Hace
cinco años mi hija más pequeña no cumplía aún los diez y todavía era difícil
para ella comprender ciertas negativas de su padre. Una de las más famosas se
dio cuando en una sucursal de la farmacia Guadalajara entramos a comprar no
recuerdo qué y de paso me pidió una botellita de agua.
—No
—le dije.
—¿Por
qué no, papá? —preguntó.
—Porque
es muy cara —rematé.
—Papá,
cuesta sólo 10 pesos —concluyó, pero no cambié mi decisión.
Al
salir de la tienda decidí explicarle por qué la botellita de agua de 10 pesos
no es cara, sino carisísima. No fue tan sencillo, pero más o menos le dije
esto: la botellita de agua es cara porque debemos compararla con el garrafón de
veinte litros, que ya de por sí es oneroso. Si el garrafón de la casa cuesta,
digamos, 20 pesos, quiere decir que cada litro sale a un peso. Ahora bien, si
la botellita de agua tiene, digamos, medio litro, en teoría su contenido
debería costar cincuenta centavos, a lo que debemos aumentar, si queremos, el
recipiente de plástico, la etiqueta, la publicidad, el combustible del vehículo
que la transportó a la tienda, el impuesto, etcétera, lo que a lo mucho sumaría
1.50 pesos. Pero no, costaba 10 pesos, la mitad de lo que cuesta el garrafón de
veinte litros. Expuesto de otra manera, mi hija supo que para llenar un
garrafón de veinte litros serían necesarias cuarenta botellitas de medio litro
a 10 pesos cada una. Tras multiplicar 10 por 40, la cifra resultante es
pavorosa: 400 pesos, eso costaría un garrafón llenado a punta de botellitas de 10
pesos.
Comento
este momento familiar sólo para hacer ver que el agua es acaso el producto más
rentable de cuantos pueblan el mercado. En general lo son todos los productos
que tienen como base el agua —los refrescos, los jugos, la cerveza, el café—,
pero este líquido supera en ganancia a lo que se le ponga enfrente. Antes,
todavía hace veinte años, la costumbre de beber agua purificada no era una
necesidad de la vida cotidiana.
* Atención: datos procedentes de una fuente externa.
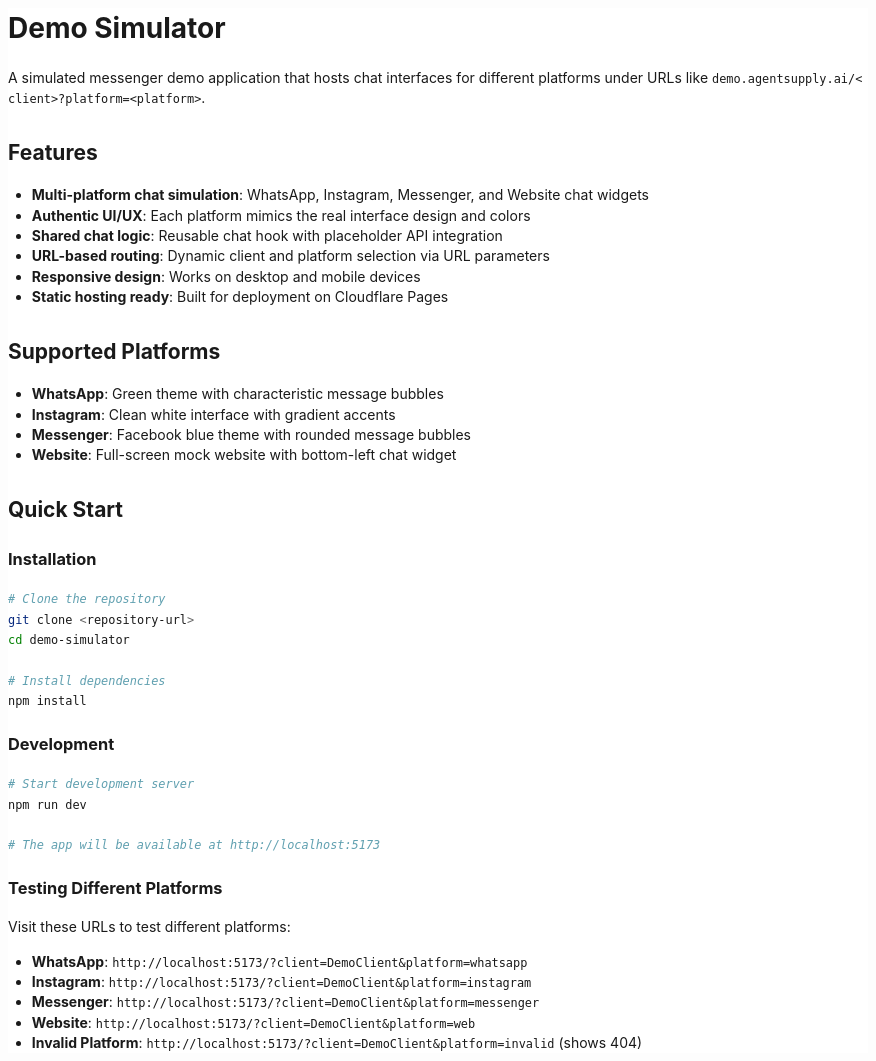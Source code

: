 # Demo Simulator

A simulated messenger demo application that hosts chat interfaces for different platforms under URLs like `demo.agentsupply.ai/<client>?platform=<platform>`.

## Features

- **Multi-platform chat simulation**: WhatsApp, Instagram, Messenger, and Website chat widgets
- **Authentic UI/UX**: Each platform mimics the real interface design and colors
- **Shared chat logic**: Reusable chat hook with placeholder API integration
- **URL-based routing**: Dynamic client and platform selection via URL parameters
- **Responsive design**: Works on desktop and mobile devices
- **Static hosting ready**: Built for deployment on Cloudflare Pages

## Supported Platforms

- **WhatsApp**: Green theme with characteristic message bubbles
- **Instagram**: Clean white interface with gradient accents
- **Messenger**: Facebook blue theme with rounded message bubbles
- **Website**: Full-screen mock website with bottom-left chat widget

## Quick Start

### Installation

```bash
# Clone the repository
git clone <repository-url>
cd demo-simulator

# Install dependencies
npm install
```

### Development

```bash
# Start development server
npm run dev

# The app will be available at http://localhost:5173
```

### Testing Different Platforms

Visit these URLs to test different platforms:

- **WhatsApp**: `http://localhost:5173/?client=DemoClient&platform=whatsapp`
- **Instagram**: `http://localhost:5173/?client=DemoClient&platform=instagram`
- **Messenger**: `http://localhost:5173/?client=DemoClient&platform=messenger`
- **Website**: `http://localhost:5173/?client=DemoClient&platform=web`
- **Invalid Platform**: `http://localhost:5173/?client=DemoClient&platform=invalid` (shows 404)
Todos, hasta los más adinerados, la tomábamos
de la llave —o del grifo o la canilla, como dicen en otros lados— y ni siquiera
reparábamos en otra posibilidad para acceder al agua de consumo humano. Un poco
porque es verdad y otro tanto porque la mercadotecnia jugó cartas pesadas, se
aleccionó a la población: el agua de la llave es insalubre, no muy potable que
digamos, peligrosa en suma, y poco a poco fue cambiando el paradigma. Primero
en las casas de la clase alta, luego en las de media y al final en todo el espectro
socioeconómico, el envase de agua se convirtió en indispensable, tanto que hoy
muchos prefieren no tomar agua, así se mueran de sed, si no procede de una
botella, si no es “purificada”.
Este
cambio de modelo de consumo trajo consigo una disputa —no sé si mundial— por el
mercado. Incontables marcas comenzaron aquí y allá con el negocio, y muy pronto
jalonaron a refresqueras como Coca Cola y Pepsi, empresas que hoy tienen una
poderosa participación en las ganancias generadas por el agua embotellada. No
es pues un negocio, sino un negociazo, una mina de diamantes si la comparamos
con otros productos asociados a la ingesta del ser humano.
Baste
un último ejemplo. Hace poco pasé por uno de esos establecimientos que venden
agua purificada en las colonias y en los barrios, aquellos en los que debemos
llevar el envase previamente lavado. Si a uno le surten el garrafón a
domicilio, el precio de una marca confiable anda entre los 25 y los 30 pesos,
pero si uno va y lo rellena en una maquinita, puede hallar una oferta brutal
como la que vi: 5 pesos por veinte litros, es decir, a 25 centavos el litro, y aun
así es rentable.
Luego
de tanta explicación, mi hija entendió que una botellita de medio litro a 10
pesos no es cara, sino un lujo de multimillonario.
*Texto publicado en la revista Nomádica más reciente.